Top of Raw data

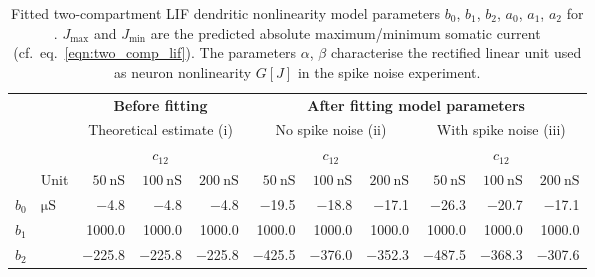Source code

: 
\begin{table}[p]
	\fontsize{10pt}{1.25}\selectfont
	\caption[Fitted two-compartment LIF dendritic nonlinearity model parameters]{Fitted two-compartment LIF dendritic nonlinearity model parameters $b_0$, $b_1$, $b_2$, $a_0$, $a_1$, $a_2$ for .
	$J_\mathrm{max}$ and $J_\mathrm{min}$ are the predicted absolute maximum/minimum somatic current (cf.~eq.~\ref{eqn:two_comp_lif}).
	The parameters $\alpha$, $\beta$ characterise the rectified linear unit used as neuron nonlinearity $G[J]$ in the spike noise experiment.}
	\renewcommand{\arraystretch}{1.2}
	\small
	\centering
	\sffamily
	\vspace{0.25cm}
	\begin{tabular}{l l   r r r   r r r   r r r}
		\toprule
			& & \multicolumn{3}{c}{\textbf{Before fitting}} & \multicolumn{6}{c}{\textbf{After fitting model parameters}} \\
		\cmidrule(l){3-5}
		\cmidrule(l){6-11}
		& & \multicolumn{3}{c}{Theoretical estimate (i)} &
		    \multicolumn{3}{c}{No spike noise (ii)} &
		    \multicolumn{3}{c}{With spike noise (iii)} \\
		\cmidrule(l){3-5}
		\cmidrule(l){6-8}
		\cmidrule(l){9-11}
		& & \multicolumn{3}{c}{$c_{12}$} &
		\multicolumn{3}{c}{$c_{12}$} &
		\multicolumn{3}{c}{$c_{12}$} \\
		& Unit &
		$\SI{50}{\nano\siemens}$ &
		$\SI{100}{\nano\siemens}$ &		
		$\SI{200}{\nano\siemens}$ &		
		$\SI{50}{\nano\siemens}$ &
		$\SI{100}{\nano\siemens}$ &
		$\SI{200}{\nano\siemens}$ &
		$\SI{50}{\nano\siemens}$ &
		$\SI{100}{\nano\siemens}$ &		
		$\SI{200}{\nano\siemens}$ \\
		\cmidrule(r){1-2}
		\cmidrule(l){3-5}
		\cmidrule(l){6-8}
		\cmidrule(l){9-11}

		$b_0$ & $\si{\micro\siemens}$ &
		\num{-4.8} & \num{-4.8} & \num{-4.8} &
		\num{-19.5} & \num{-18.8} & \num{-17.1} &
		\num{-26.3} & \num{-20.7} & \num{-17.1}
		\\

		$b_1$ & &
		\num{1000.0} & \num{1000.0} & \num{1000.0} &
		\num{1000.0} & \num{1000.0} & \num{1000.0} &
		\num{1000.0} & \num{1000.0} & \num{1000.0} \\

		$b_2$ & &
		\num{-225.8} & \num{-225.8} & \num{-225.8} &
		\num{-425.5} & \num{-376.0} & \num{-352.3} &
		\num{-487.5} & \num{-368.3} & \num{-307.6} \\


\end{tabular}
\end{table}
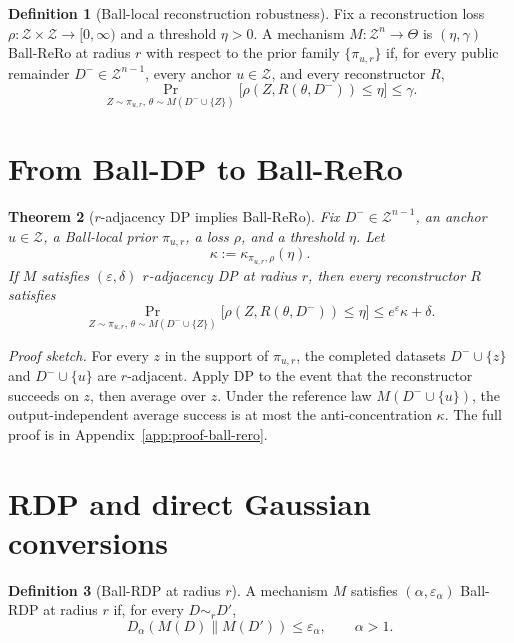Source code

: \documentclass[11pt,a4paper]{report}
\theoremstyle{plain}
\newtheorem{theorem}{Theorem}[chapter]
\theoremstyle{definition}
\newtheorem{definition}[theorem]{Definition}
\theoremstyle{remark}
\newcommand{\cZ}{\mathcal{Z}}
\begin{document}
\begin{definition}[Ball-local reconstruction robustness]
\label{def:ball-rero}
Fix a reconstruction loss $\rho:\cZ\times\cZ\to[0,\infty)$ and a threshold $\eta>0$.  A mechanism $M:\cZ^n\to\Theta$ is $(\eta,\gamma)$ Ball-ReRo at radius $r$ with respect to the prior family $\{\pi_{u,r}\}$ if, for every public remainder $D^-\in\cZ^{n-1}$, every anchor $u\in\cZ$, and every reconstructor $R$,
\[
\Pr_{Z\sim\pi_{u,r},\,\theta\sim M(D^-\cup\{Z\})}
\big[\rho(Z,R(\theta,D^-))\le\eta\big]
\le\gamma.
\]
\end{definition}

\section{From Ball-DP to Ball-ReRo}
\label{sec:dp-to-rero}

\begin{theorem}[$r$-adjacency DP implies Ball-ReRo]
\label{thm:ball-dp-rero}
Fix $D^-\in\cZ^{n-1}$, an anchor $u\in\cZ$, a Ball-local prior $\pi_{u,r}$, a loss $\rho$, and a threshold $\eta$.  Let
\[
\kappa:=\kappa_{\pi_{u,r},\rho}(\eta).
\]
If $M$ satisfies $(\varepsilon,\delta)$ $r$-adjacency DP at radius $r$, then every reconstructor $R$ satisfies
\[
\Pr_{Z\sim\pi_{u,r},\,\theta\sim M(D^-\cup\{Z\})}
\big[\rho(Z,R(\theta,D^-))\le\eta\big]
\le e^\varepsilon\kappa+\delta.
\]
\end{theorem}

\noindent\emph{Proof sketch.}
For every $z$ in the support of $\pi_{u,r}$, the completed datasets $D^-\cup\{z\}$ and $D^-\cup\{u\}$ are $r$-adjacent.  Apply DP to the event that the reconstructor succeeds on $z$, then average over $z$.  Under the reference law $M(D^-\cup\{u\})$, the output-independent average success is at most the anti-concentration $\kappa$.  The full proof is in Appendix~\ref{app:proof-ball-rero}.

\section{RDP and direct Gaussian conversions}
\label{sec:rdp-direct-gaussian}

\begin{definition}[Ball-RDP at radius $r$]
A mechanism $M$ satisfies $(\alpha,\varepsilon_\alpha)$ Ball-RDP at radius $r$ if, for every $D\sim_rD'$,
\[
D_\alpha(M(D)\|M(D'))\le \varepsilon_\alpha,
\qquad \alpha>1.
\]
\end{definition}
\end{document}
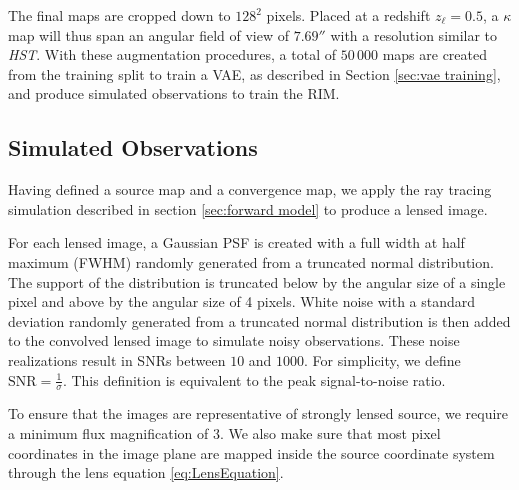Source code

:The final maps are cropped down to $128^2$ pixels.
Placed at a redshift $z_\ell=0.5$, a $\kappa$ map will thus span an angular field of view of $7.69''$ with 
a resolution similar to \textit{HST}. 
With these augmentation procedures, a total of $50\,000$ maps are created from the training split
to train a VAE, as described in Section \ref{sec:vae training}, and produce simulated observations to train the RIM. 

\subsection{Simulated Observations}\label{sec:simulated observation}
Having defined a source map and a convergence map, we apply the ray tracing simulation 
described in section \ref{sec:forward model} to produce a lensed image. 

For each lensed image, a Gaussian PSF is 
created with a full width at half maximum (FWHM) 
randomly generated from a truncated normal distribution.
The support of the distribution is truncated below by the 
angular size of a single pixel and above by the angular size of 4 pixels. 
White noise with a standard deviation randomly generated from a truncated normal distribution 
is then added to the convolved lensed image to simulate noisy observations. These noise realizations result in SNRs between 
$10$ and $1000$. For simplicity, we define $\mathrm{SNR} = \frac{1}{\sigma}$. 
This definition is equivalent to the peak signal-to-noise ratio. 

To ensure that the images are representative of strongly lensed source, we require a minimum flux magnification of 3. We
also make sure that most pixel coordinates in the image plane are mapped inside the 
source coordinate system through the lens equation \eqref{eq:LensEquation}. 

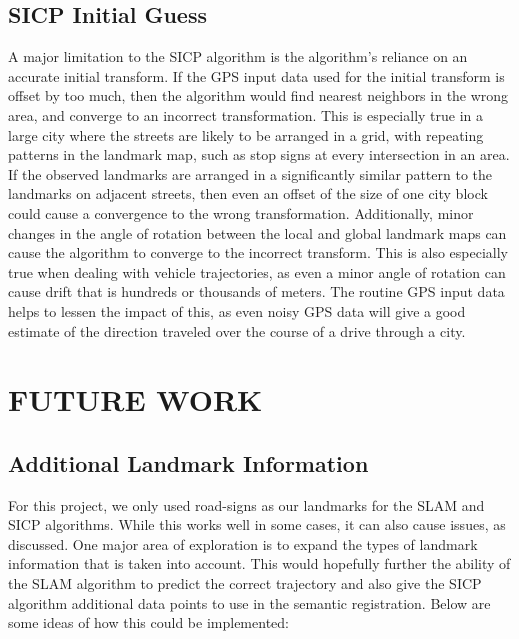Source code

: \documentclass[letterpaper, 10 pt, conference]{ieeeconf}  %
\begin{document}
\subsection{SICP Initial Guess}

A major limitation to the SICP algorithm is the algorithm's reliance on an accurate initial transform. If the GPS input data used for the initial transform is offset by too much, then the algorithm would find nearest neighbors in the wrong area, and converge to an incorrect transformation. This is especially true in a large city where the streets are likely to be arranged in a grid, with repeating patterns in the landmark map, such as stop signs at every intersection in an area. If the observed landmarks are arranged in a significantly similar pattern to the landmarks on adjacent streets, then even an offset of the size of one city block could cause a convergence to the wrong transformation. Additionally, minor changes in the angle of rotation between the local and global landmark maps can cause the algorithm to converge to the incorrect transform. This is also especially true when dealing with vehicle trajectories, as even a minor angle of rotation can cause drift that is hundreds or thousands of meters. The routine GPS input data helps to lessen the impact of this, as even noisy GPS data will give a good estimate of the direction traveled over the course of a drive through a city. 


\addtolength{\textheight}{-5cm}   %

\section{FUTURE WORK}

\subsection{Additional Landmark Information}
For this project, we only used road-signs as our landmarks for the SLAM and SICP algorithms. While this works well in some cases, it can also cause issues, as discussed. One major area of exploration is to expand the types of landmark information that is taken into account. This would hopefully further the ability of the SLAM algorithm to predict the correct trajectory and also give the SICP algorithm additional data points to use in the semantic registration. Below are some ideas of how this could be implemented:
\end{document}
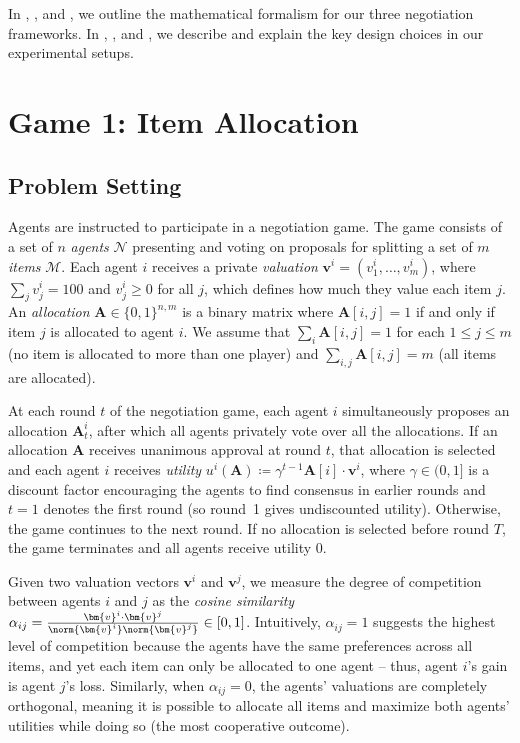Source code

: In , , and , we outline the mathematical formalism for our three negotiation frameworks. In , , and , we describe and explain the key design choices in our experimental setups.

\section{Game 1: Item Allocation}

\subsection{Problem Setting}
\label{sec:game_1_problem_setting}

Agents are instructed to participate in a negotiation game.
The game consists of a set of $n$ \emph{agents} $\mathcal{N}$ presenting and voting on proposals for splitting a set of $m$ \emph{items} $\mathcal{M}$.
Each agent $i$ receives a private \emph{valuation} $\bm{v}^{i} = ( v^{i}_{1} , \dots,  v^{i}_{m} )$, where $\sum_j v^{i}_{j} = 100$ and $v^{i}_{j} \geq 0$ for all $j$, which defines how much they value each item $j$.
An \emph{allocation} $\bm{A} \in \{0,1\}^{n,m}$ is a binary matrix where $\bm{A}[i,j] = 1$ if and only if item $j$ is allocated to agent $i$.
We assume that $\sum_i \bm{A}[i,j] = 1$ for each $1 \leq j \leq m$ (no item is allocated to more than one player) and $\sum_{i,j} \bm{A}[i,j] = m$ (all items are allocated).

At each round $t$ of the negotiation game, each agent $i$ simultaneously proposes an allocation $\bm{A}^i_t$, after which all agents privately vote over all the allocations.
If an allocation $\bm{A}$ receives unanimous approval at round $t$, that allocation is selected and each agent $i$ receives \emph{utility} $u^i(\bm{A}) \coloneqq \gamma^{t-1} \bm{A}[i] \cdot \bm{v}^{i}$, where $\gamma \in (0,1]$ is a discount factor encouraging the agents to find consensus in earlier rounds and $t=1$ denotes the first round (so round~1 gives undiscounted utility).
Otherwise, the game continues to the next round.
If no allocation is selected before round $T$, the game terminates and all agents receive utility 0.

Given two valuation vectors $\bm{v}^i$ and $\bm{v}^j$, we measure the degree of competition between agents $i$ and $j$ as the \emph{cosine similarity} $\alpha_{ij} = \frac{{\bm{v}^i} \cdot \bm{v}^j}{\norm{\bm{v}^i} \norm{\bm{v}^j}} \in [0,1]$.
Intuitively, $\alpha_{ij} = 1$ suggests the highest level of competition because the agents have the same preferences across all items, and yet each item can only be allocated to one agent -- thus, agent $i$'s gain is agent $j$'s loss.
Similarly, when $\alpha_{ij} = 0$, the agents' valuations are completely orthogonal, meaning it is possible to allocate all items and maximize both agents' utilities while doing so (the most cooperative outcome).


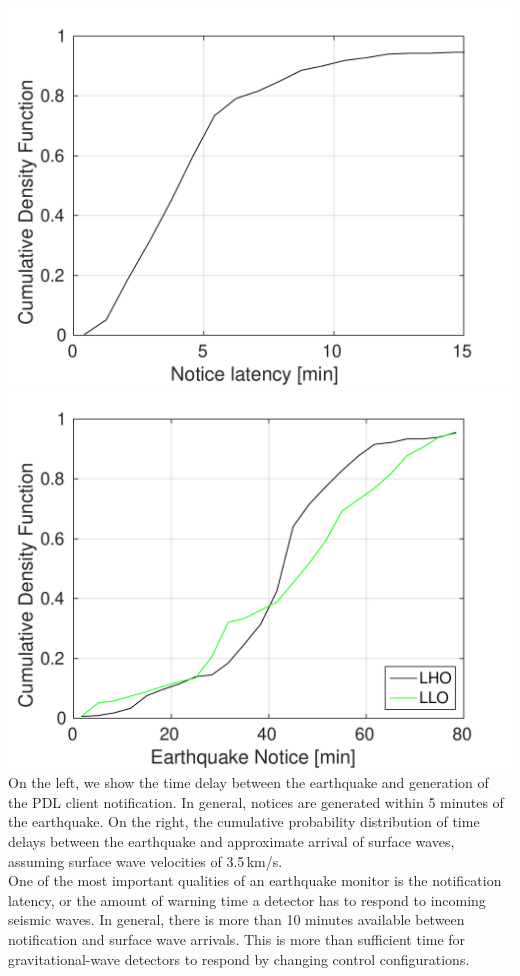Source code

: \documentclass[a0paper,portrait]{baposter}
\begin{document}
\begin{poster}
{ \includegraphics[width=0.49\linewidth]{plots/earthquake_notice.pdf}
 \includegraphics[width=0.49\linewidth]{plots/lockloss_notice.pdf}
 On the left, we show the time delay between the earthquake and generation of the PDL client notification. In general, notices are generated within 5 minutes of the earthquake. On the right,
the cumulative probability distribution of time delays between the earthquake and approximate arrival of surface waves, assuming surface wave velocities of 3.5\,km/s. \\


One of the most important qualities of an earthquake monitor is the notification latency, or the amount of warning time a detector has to respond to incoming seismic waves.
In general, there is more than 10 minutes available between notification and surface wave arrivals.
This is more than sufficient time for gravitational-wave detectors to respond by changing control configurations.

}

\end{poster}
\end{document}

Bottom of Raw data

## Exercise directions
Using the data above, reproduce exactly the lines between those holding "to agent $i$." and "agent $j$'s loss.", inclusive, and no others.

## Reply to the exercise
An \emph{allocation} $\bm{A} \in \{0,1\}^{n,m}$ is a binary matrix where $\bm{A}[i,j] = 1$ if and only if item $j$ is allocated to agent $i$.
We assume that $\sum_i \bm{A}[i,j] = 1$ for each $1 \leq j \leq m$ (no item is allocated to more than one player) and $\sum_{i,j} \bm{A}[i,j] = m$ (all items are allocated).

At each round $t$ of the negotiation game, each agent $i$ simultaneously proposes an allocation $\bm{A}^i_t$, after which all agents privately vote over all the allocations.
If an allocation $\bm{A}$ receives unanimous approval at round $t$, that allocation is selected and each agent $i$ receives \emph{utility} $u^i(\bm{A}) \coloneqq \gamma^{t-1} \bm{A}[i] \cdot \bm{v}^{i}$, where $\gamma \in (0,1]$ is a discount factor encouraging the agents to find consensus in earlier rounds and $t=1$ denotes the first round (so round~1 gives undiscounted utility).
Otherwise, the game continues to the next round.
If no allocation is selected before round $T$, the game terminates and all agents receive utility 0.

Given two valuation vectors $\bm{v}^i$ and $\bm{v}^j$, we measure the degree of competition between agents $i$ and $j$ as the \emph{cosine similarity} $\alpha_{ij} = \frac{{\bm{v}^i} \cdot \bm{v}^j}{\norm{\bm{v}^i} \norm{\bm{v}^j}} \in [0,1]$.
Intuitively, $\alpha_{ij} = 1$ suggests the highest level of competition because the agents have the same preferences across all items, and yet each item can only be allocated to one agent -- thus, agent $i$'s gain is agent $j$'s loss.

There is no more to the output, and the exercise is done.